Fractional Shares. No fractional shares will be issued upon exercise of the warrants. If, upon exercise of the warrants, a holder would be entitled to receive a fractional interest in a share, we will, upon exercise, round up to the nearest whole number the number of shares of common stock to be issued to the warrant holder.

 

Listing. The Company’s warrants are listed on the Nasdaq Capital Market under the ticker symbol “EDTXW.”

 

Certain Provisions of the Company’s Charter and Bylaws

 

Stockholder Proposals and Director Nominations. To be properly brought before an annual meeting of stockholders, any stockholder proposal or stockholder nomination for the board of directors must be delivered to the Company’s secretary between 60 and 90 days before the annual meeting date. In the event that less than 70 days’ notice or prior public disclosure of the date of the annual meeting of stockholders is given, a stockholder’s notice shall be timely if delivered to our principal executive offices not later than the 10th day following the day on which public announcement of the date of our annual meeting of stockholders is first made or sent by us. Such notice must contain information specified in the Bylaws as to the director nominee or proposal of other business, information about the stockholder making the nomination or proposal and the beneficial owner, if any, on behalf of whom the nomination or proposal is made, including name and address, class and number of shares owned, and representations regarding the intention to make such a proposal or nomination and to solicit proxies in support of it.
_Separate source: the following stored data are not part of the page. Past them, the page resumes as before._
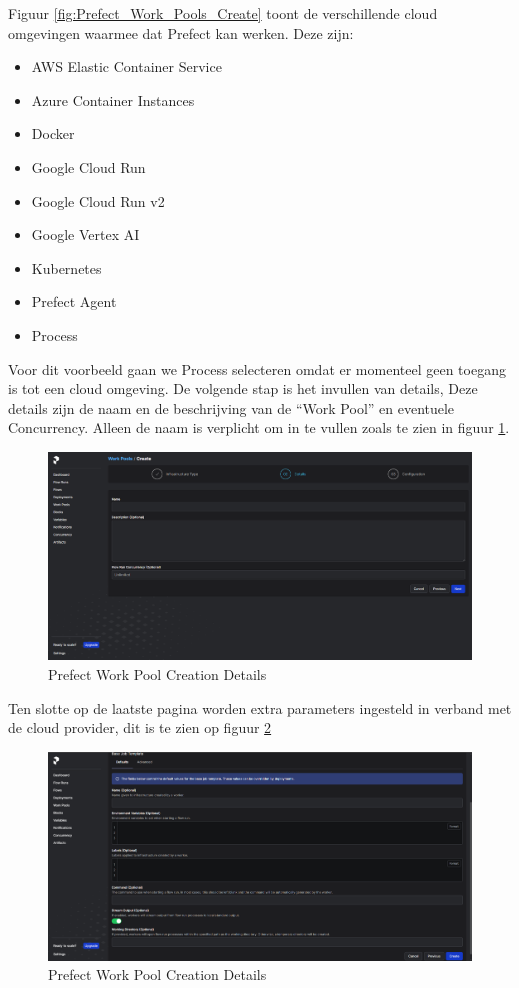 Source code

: Figuur \ref{fig:Prefect_Work_Pools_Create} toont de verschillende cloud omgevingen waarmee dat Prefect kan werken. Deze zijn:
\begin{itemize}
    \item AWS Elastic Container Service
    \item Azure Container Instances
    \item Docker
    \item Google Cloud Run
    \item Google Cloud Run v2
    \item Google Vertex AI
    \item Kubernetes
    \item Prefect Agent 
    \item Process
\end{itemize}
Voor dit voorbeeld gaan we Process selecteren omdat er momenteel geen toegang is tot een cloud omgeving.
De volgende stap is het invullen van details, Deze details zijn de naam en de beschrijving van de ``Work Pool'' en eventuele Concurrency. Alleen de naam is verplicht om in te vullen zoals te zien in figuur \ref{fig:Prefect_Work_Pools_Create_Details}.
\begin{figure}[h]
    \includegraphics[width=\linewidth]{graphics/Prefect_Work_Pools_Create_Details.PNG}
    \caption{Prefect Work Pool Creation Details}
    \label{fig:Prefect_Work_Pools_Create_Details}
\end{figure}
Ten slotte op de laatste pagina worden extra parameters ingesteld in verband met de cloud provider, dit is te zien op figuur \ref{fig:Prefect_Work_Pools_Create_parameters}
\begin{figure}[h]
    \includegraphics[width=\linewidth]{graphics/Prefect_Work_Pools_Create_Parameters.PNG}
    \caption{Prefect Work Pool Creation Details}
    \label{fig:Prefect_Work_Pools_Create_parameters}
\end{figure}
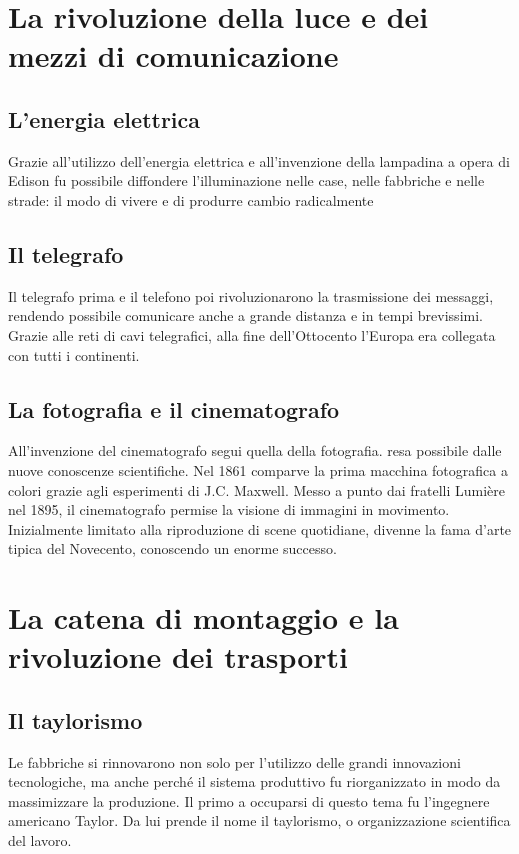 \documentclass{report}
\begin{document}
\section{La rivoluzione della luce e dei mezzi di comunicazione}
\subsection{L'energia elettrica}
Grazie all'utilizzo dell'energia elettrica e all'invenzione della lampadina a opera di Edison fu possibile diffondere l'illuminazione nelle case, nelle fabbriche e nelle strade: il modo di vivere e di produrre cambio radicalmente

\subsection{Il telegrafo}
Il telegrafo prima e il telefono poi rivoluzionarono la trasmissione dei messaggi, rendendo possibile comunicare anche a grande distanza e in tempi brevissimi. Grazie alle reti di cavi telegrafici, alla fine dell'Ottocento l'Europa era collegata con tutti i continenti.

\subsection{La fotografia e il cinematografo}
All'invenzione del cinematografo segui quella della fotografia. resa possibile dalle nuove conoscenze scientifiche. Nel 1861 comparve la prima macchina fotografica a colori grazie agli esperimenti di J.C. Maxwell. Messo a punto dai fratelli Lumière nel 1895, il cinematografo permise la visione di immagini in movimento. Inizialmente limitato alla riproduzione di scene quotidiane, divenne la fama d'arte tipica del Novecento, conoscendo un enorme successo.

\section{La catena di montaggio e la rivoluzione dei trasporti}
\subsection{Il taylorismo}
Le fabbriche si rinnovarono non solo per l'utilizzo delle grandi innovazioni tecnologiche, ma anche perché il sistema produttivo fu riorganizzato in modo da massimizzare la produzione. Il primo a occuparsi di questo tema fu l'ingegnere americano Taylor. Da lui prende il nome il taylorismo, o organizzazione scientifica del lavoro.
\end{document}
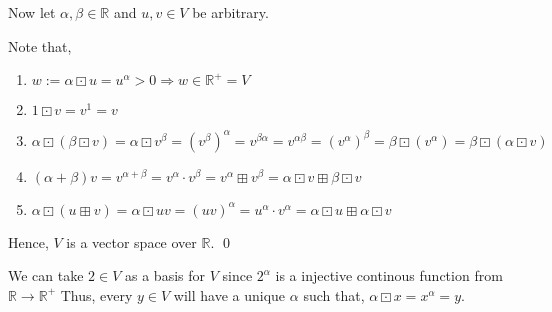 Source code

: \documentclass[10pt]{scrartcl}
\newcommand{\rn}{\mathbb{R}}
\begin{document}
\begin{enumerate}
\begin{enumerate}[label={(\roman*)}]
        Now let $\alpha, \beta \in \rn$ and $u, v \in V$ be arbitrary.
        
        Note that,
        \begin{enumerate}[label = {(\alph*)}]
            \item $w := \alpha \boxdot u = u^\alpha > 0 \Rightarrow w \in \rn^+ = V$
            \item $1 \boxdot v = v^1 = v$
            \item $\alpha \boxdot (\beta \boxdot v) = \alpha \boxdot v^\beta = (v^\beta)^\alpha =v^{\beta \alpha} = v^{\alpha \beta} =  (v^\alpha)^\beta = \beta \boxdot (v^\alpha) = \beta \boxdot (\alpha \boxdot v)$
            \item $(\alpha + \beta)v = v^{\alpha + \beta} = v^\alpha \cdot v^\beta = v^\alpha \boxplus v^\beta = \alpha \boxdot v \boxplus \beta \boxdot v$
            \item $\alpha \boxdot (u \boxplus v) = \alpha \boxdot uv = (uv)^\alpha = u^\alpha \cdot v^\alpha = \alpha \boxdot u \boxplus \alpha \boxdot v$
        \end{enumerate}

        Hence, $V$ is a vector space over $\rn$.  \qed

        We can take $2 \in V$ as a basis for $V$ since $2^\alpha$ is a injective continous function from $\rn \to \rn^+$ Thus, every $y \in V$ will have a unique $\alpha$ such that, $\alpha \boxdot x = x^\alpha = y$.
    \end{enumerate}
\end{enumerate}
\end{document}
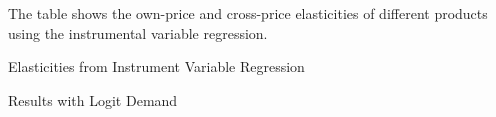 \documentclass[11pt,letterpaper]{article}
\newcommand{\floatintro}[1]{
  
  \vspace*{0.1in}
  
  {\footnotesize

    #1
    
  }
  
  \vspace*{0.1in} }
\begin{document}
\begin{table}[htbp!]
  \floatintro{The table shows the own-price and cross-price
    elasticities of different products using the instrumental variable
  regression.}
  \centering
  
  \caption{Elasticities from Instrument Variable Regression}
  \label{tab:iv_elas}
\end{table}

\begin{table}[htbp!]
  \centering
  \resizebox{.7\textwidth}{!}{
  }
  \caption{Results with Logit Demand}
  \label{tab:ols_iv}
\end{table}
\end{document}
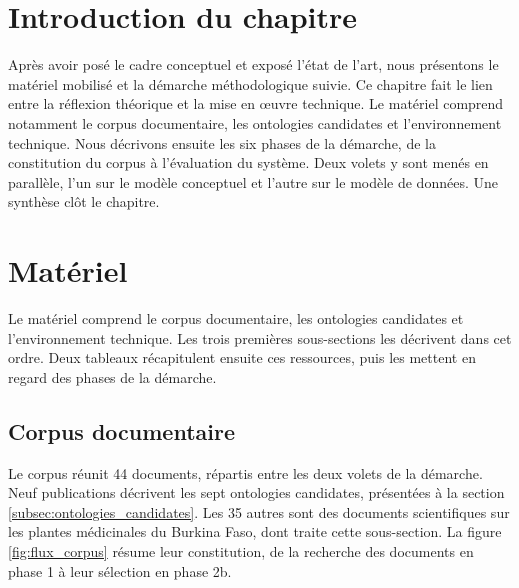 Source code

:
\section*{Introduction du chapitre}

Après avoir posé le cadre conceptuel et exposé l'état de l'art, nous présentons le matériel mobilisé et la démarche méthodologique suivie. Ce chapitre fait le lien entre la réflexion théorique et la mise en œuvre technique. Le matériel comprend notamment le corpus documentaire, les ontologies candidates et l'environnement technique. Nous décrivons ensuite les six phases de la démarche, de la constitution du corpus à l'évaluation du système. Deux volets y sont menés en parallèle, l'un sur le modèle conceptuel et l'autre sur le modèle de données. Une synthèse clôt le chapitre.


\section{Matériel}
\label{sec:materiel}

Le matériel comprend le corpus documentaire, les ontologies candidates et l'environnement technique. Les trois premières sous-sections les décrivent dans cet ordre. Deux tableaux récapitulent ensuite ces ressources, puis les mettent en regard des phases de la démarche.


\subsection{Corpus documentaire}
\label{subsec:corpus}

Le corpus réunit 44 documents, répartis entre les deux volets de la démarche. Neuf publications décrivent les sept ontologies candidates, présentées à la section \ref{subsec:ontologies_candidates}. Les 35 autres sont des documents scientifiques sur les plantes médicinales du Burkina Faso, dont traite cette sous-section. La figure \ref{fig:flux_corpus} résume leur constitution, de la recherche des documents en phase 1 à leur sélection en phase 2b.

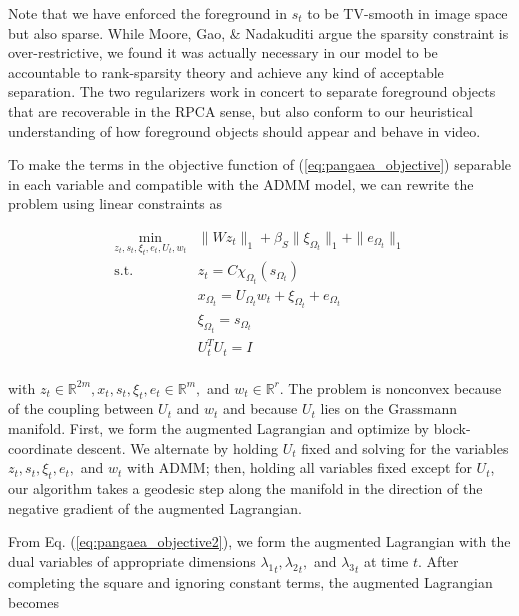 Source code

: \documentclass[10pt,twocolumn,letterpaper]{article}
\begin{document}
Note that we have enforced the foreground in $s_t$ to be TV-smooth in image space but also sparse. While Moore, Gao, \& Nadakuditi \cite{B.Moore} argue the sparsity constraint is over-restrictive, we found it was actually necessary in our model to be accountable to rank-sparsity theory and achieve any kind of acceptable separation. The two regularizers work in concert to separate foreground objects that are recoverable in the RPCA sense, but also conform to our heuristical understanding of how foreground objects should appear and behave in video. 

To make the terms in the objective function of (\ref{eq:pangaea_objective}) separable in each variable and compatible with the ADMM model, we can rewrite the problem using linear constraints as 

\begin{equation}
\begin{split}
	\min_{z_{t},s_{t},\xi_t,e_{t},U_{t},w_t} & \|Wz_t\|_1 + \beta_S\|\xi_{\Omega_t} \|_1+ \|e_{\Omega_t}\|_1 \\
	\text{s.t. } &z_t = C\chi_{\Omega_t}(s_{\Omega_t}) \\
	& x_{\Omega_t} = U_{\Omega_t}w_t + \xi_{\Omega_t} + e_{\Omega_t} \\
	& \xi_{\Omega_t} = s_{\Omega_t} \\
	&U_{t}^T U_{t} = I \\
\end{split}
\label{eq:pangaea_objective2}
\end{equation}

\noindent with $z_t \in \mathbb{R}^{2m}, x_t, s_t,\xi_t,e_t \in \mathbb{R}^m,$ and $w_t \in \mathbb{R}^r$.  The problem is nonconvex because of the coupling between $U_t$ and $w_t$ and because $U_t$ lies on the Grassmann manifold. First, we form the augmented Lagrangian and optimize by block-coordinate descent. We alternate by holding $U_t$ fixed and solving for the variables $z_{t},s_{t},\xi_t,e_{t},$ and $w_t$ with ADMM; then, holding all variables fixed except for $U_t$, our algorithm takes a geodesic step along the manifold in the direction of the negative gradient of the augmented Lagrangian. 

From Eq. (\ref{eq:pangaea_objective2}), we form the augmented Lagrangian with the dual variables of appropriate dimensions ${\lambda_1}_t, {\lambda_2}_t,$ and ${\lambda_3}_t$ at time $t$. After completing the square and ignoring constant terms, the augmented Lagrangian becomes
\end{document}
With respect to director nominees, we may require any proposed nominee to furnish information concerning his or her eligibility to serve as an independent director or that could be material to a reasonable stockholder’s understanding of the independence of the nominee and to provide a statement as to whether such nominee, if elected, intends to comply with the Company’s policies and procedures as applicable to the board of directors.

 

Exclusive Forum Selection. Our Charter requires, to the fullest extent permitted by law, that derivative actions brought in our name, actions against directors, officers and employees for breach of fiduciary duty and other similar actions may be brought only in the Court of Chancery in the State of Delaware and, if brought outside of Delaware, the stockholder bringing the suit will be deemed to have consented to service of process on such stockholder’s counsel; provided that our stockholders will not be deemed to have waived compliance with federal securities laws and the rules and regulations thereunder and can therefore bring claims for breach of these provisions in any appropriate forum. Any person or entity purchasing or otherwise acquiring any interest in shares of our capital stock shall be deemed to have notice of and consented to the forum provisions in the Charter.

 

 

 

Certain Anti-Takeover Provisions of Delaware Law

 

We are subject to the provisions of Section 203 of the Delaware General Corporation Law regulating corporate takeovers. This statute prevents certain Delaware corporations, under certain circumstances, from engaging in a “business combination” with:

 

  a stockholder who owns 15% or more of our outstanding voting stock (otherwise known as an “interested stockholder”);

 

  an affiliate of an interested stockholder; or

 

  an associate of an interested stockholder, for three years following the date that the stockholder became an interested stockholder.

 

A “business combination” includes a merger or sale of more than 10% of our assets. However, the above provisions of Section 203 do not apply if:

 

  our board of directors approves the transaction that made the stockholder an “interested stockholder,” prior to the date of the transaction;

 

  after the completion of the transaction that resulted in the stockholder becoming an interested stockholder, that stockholder owned at least 85% of our voting stock outstanding at the time the transaction commenced, other than statutorily excluded shares of common stock; or

 

  on or subsequent to the date of the transaction, the business combination is approved by our board of directors and authorized at a meeting of our stockholders, and not by written consent, by an affirmative vote of at least two-thirds of the outstanding voting stock not owned by the interested stockholder.